* _ABOUT THIS EXERCISE_
Set down exactly the lines below between the line holding "который управляет всей" and the line holding "тип устройств в сети", inclusive; no other line belongs in the answer.

* _SUPPLIED MATERIAL_

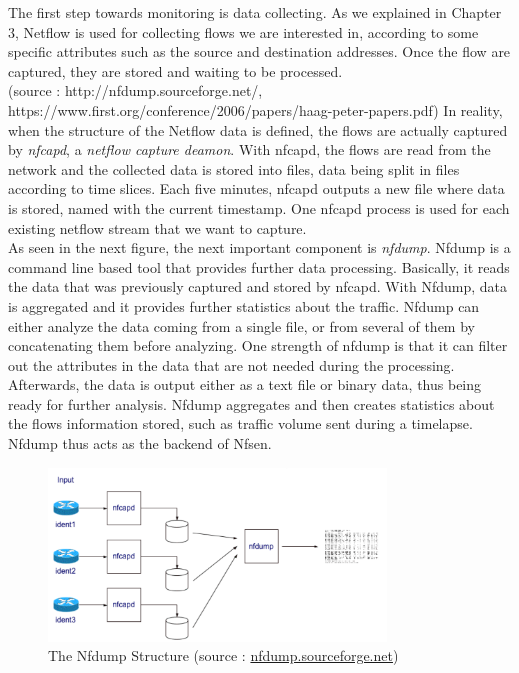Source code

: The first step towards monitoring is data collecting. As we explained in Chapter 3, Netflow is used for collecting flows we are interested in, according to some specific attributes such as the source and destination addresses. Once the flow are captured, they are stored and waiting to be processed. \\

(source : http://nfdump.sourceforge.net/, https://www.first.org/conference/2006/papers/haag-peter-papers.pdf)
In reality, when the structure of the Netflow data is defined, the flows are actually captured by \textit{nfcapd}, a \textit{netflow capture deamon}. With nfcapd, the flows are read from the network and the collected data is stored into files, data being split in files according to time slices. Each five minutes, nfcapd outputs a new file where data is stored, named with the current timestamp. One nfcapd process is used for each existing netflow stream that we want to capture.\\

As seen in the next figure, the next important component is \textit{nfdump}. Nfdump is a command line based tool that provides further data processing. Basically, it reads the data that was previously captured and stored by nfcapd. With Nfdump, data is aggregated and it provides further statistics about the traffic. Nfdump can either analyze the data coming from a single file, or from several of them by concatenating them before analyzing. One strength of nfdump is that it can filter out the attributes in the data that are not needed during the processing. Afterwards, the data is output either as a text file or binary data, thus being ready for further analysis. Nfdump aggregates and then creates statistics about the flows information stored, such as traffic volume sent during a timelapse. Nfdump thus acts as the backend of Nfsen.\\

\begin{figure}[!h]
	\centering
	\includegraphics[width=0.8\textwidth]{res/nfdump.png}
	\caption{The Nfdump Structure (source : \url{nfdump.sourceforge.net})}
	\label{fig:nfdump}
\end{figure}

==

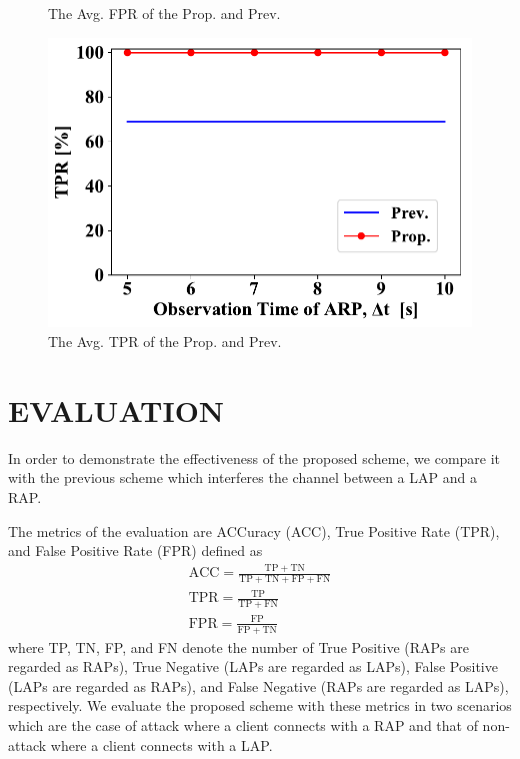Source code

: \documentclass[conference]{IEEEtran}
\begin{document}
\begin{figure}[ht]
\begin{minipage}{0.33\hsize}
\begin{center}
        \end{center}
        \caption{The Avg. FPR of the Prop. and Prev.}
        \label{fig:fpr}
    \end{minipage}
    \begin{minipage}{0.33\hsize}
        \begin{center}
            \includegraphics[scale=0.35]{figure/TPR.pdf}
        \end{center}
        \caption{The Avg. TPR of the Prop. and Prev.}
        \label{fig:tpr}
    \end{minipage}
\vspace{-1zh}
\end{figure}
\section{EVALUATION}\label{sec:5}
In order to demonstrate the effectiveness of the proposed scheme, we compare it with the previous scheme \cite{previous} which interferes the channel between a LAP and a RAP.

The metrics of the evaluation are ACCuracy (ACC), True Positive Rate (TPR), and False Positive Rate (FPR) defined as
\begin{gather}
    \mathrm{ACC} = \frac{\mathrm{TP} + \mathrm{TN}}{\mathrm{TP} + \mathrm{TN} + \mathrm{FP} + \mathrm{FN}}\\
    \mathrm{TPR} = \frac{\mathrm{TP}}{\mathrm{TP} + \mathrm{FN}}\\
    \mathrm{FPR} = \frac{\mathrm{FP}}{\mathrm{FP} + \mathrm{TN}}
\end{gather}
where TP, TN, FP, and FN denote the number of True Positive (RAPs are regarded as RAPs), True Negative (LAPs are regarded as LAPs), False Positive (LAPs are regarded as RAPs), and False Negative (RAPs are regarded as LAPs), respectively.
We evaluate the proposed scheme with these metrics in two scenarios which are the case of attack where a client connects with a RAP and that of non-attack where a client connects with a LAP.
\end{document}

* * *

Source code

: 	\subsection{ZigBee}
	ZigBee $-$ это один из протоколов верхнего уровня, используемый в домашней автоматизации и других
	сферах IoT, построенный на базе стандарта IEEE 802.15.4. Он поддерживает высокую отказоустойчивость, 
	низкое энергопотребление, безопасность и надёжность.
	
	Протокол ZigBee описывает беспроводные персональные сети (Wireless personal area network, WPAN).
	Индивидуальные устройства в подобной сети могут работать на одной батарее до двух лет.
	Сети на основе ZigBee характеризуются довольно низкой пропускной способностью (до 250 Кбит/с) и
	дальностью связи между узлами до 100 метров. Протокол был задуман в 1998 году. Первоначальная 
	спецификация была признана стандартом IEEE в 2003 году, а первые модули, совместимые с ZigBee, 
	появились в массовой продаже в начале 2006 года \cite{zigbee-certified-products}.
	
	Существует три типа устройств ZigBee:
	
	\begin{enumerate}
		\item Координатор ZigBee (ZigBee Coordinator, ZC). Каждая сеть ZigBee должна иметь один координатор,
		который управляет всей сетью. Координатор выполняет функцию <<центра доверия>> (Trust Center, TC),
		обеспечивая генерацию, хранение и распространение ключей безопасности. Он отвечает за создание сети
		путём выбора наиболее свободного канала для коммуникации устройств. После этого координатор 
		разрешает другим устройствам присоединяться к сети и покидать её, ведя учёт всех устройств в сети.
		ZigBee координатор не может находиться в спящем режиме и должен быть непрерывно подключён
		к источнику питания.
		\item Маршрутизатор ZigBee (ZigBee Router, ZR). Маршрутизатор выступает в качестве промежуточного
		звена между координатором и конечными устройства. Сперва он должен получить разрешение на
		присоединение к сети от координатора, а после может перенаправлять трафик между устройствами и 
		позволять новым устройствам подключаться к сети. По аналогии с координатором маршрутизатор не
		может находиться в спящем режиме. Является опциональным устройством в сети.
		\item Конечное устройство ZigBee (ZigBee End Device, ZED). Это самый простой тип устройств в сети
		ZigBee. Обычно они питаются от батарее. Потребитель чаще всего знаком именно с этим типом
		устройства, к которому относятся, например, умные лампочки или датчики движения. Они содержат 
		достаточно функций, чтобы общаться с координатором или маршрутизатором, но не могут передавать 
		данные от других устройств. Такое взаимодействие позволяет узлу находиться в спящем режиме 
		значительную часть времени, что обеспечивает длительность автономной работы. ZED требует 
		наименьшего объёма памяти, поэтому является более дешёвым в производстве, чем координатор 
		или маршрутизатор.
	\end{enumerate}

* _OUTPUT FOR THIS EXERCISE_
		который управляет всей сетью. Координатор выполняет функцию <<центра доверия>> (Trust Center, TC),
		обеспечивая генерацию, хранение и распространение ключей безопасности. Он отвечает за создание сети
		путём выбора наиболее свободного канала для коммуникации устройств. После этого координатор 
		разрешает другим устройствам присоединяться к сети и покидать её, ведя учёт всех устройств в сети.
		ZigBee координатор не может находиться в спящем режиме и должен быть непрерывно подключён
		к источнику питания.
		\item Маршрутизатор ZigBee (ZigBee Router, ZR). Маршрутизатор выступает в качестве промежуточного
		звена между координатором и конечными устройства. Сперва он должен получить разрешение на
		присоединение к сети от координатора, а после может перенаправлять трафик между устройствами и 
		позволять новым устройствам подключаться к сети. По аналогии с координатором маршрутизатор не
		может находиться в спящем режиме. Является опциональным устройством в сети.
		\item Конечное устройство ZigBee (ZigBee End Device, ZED). Это самый простой тип устройств в сети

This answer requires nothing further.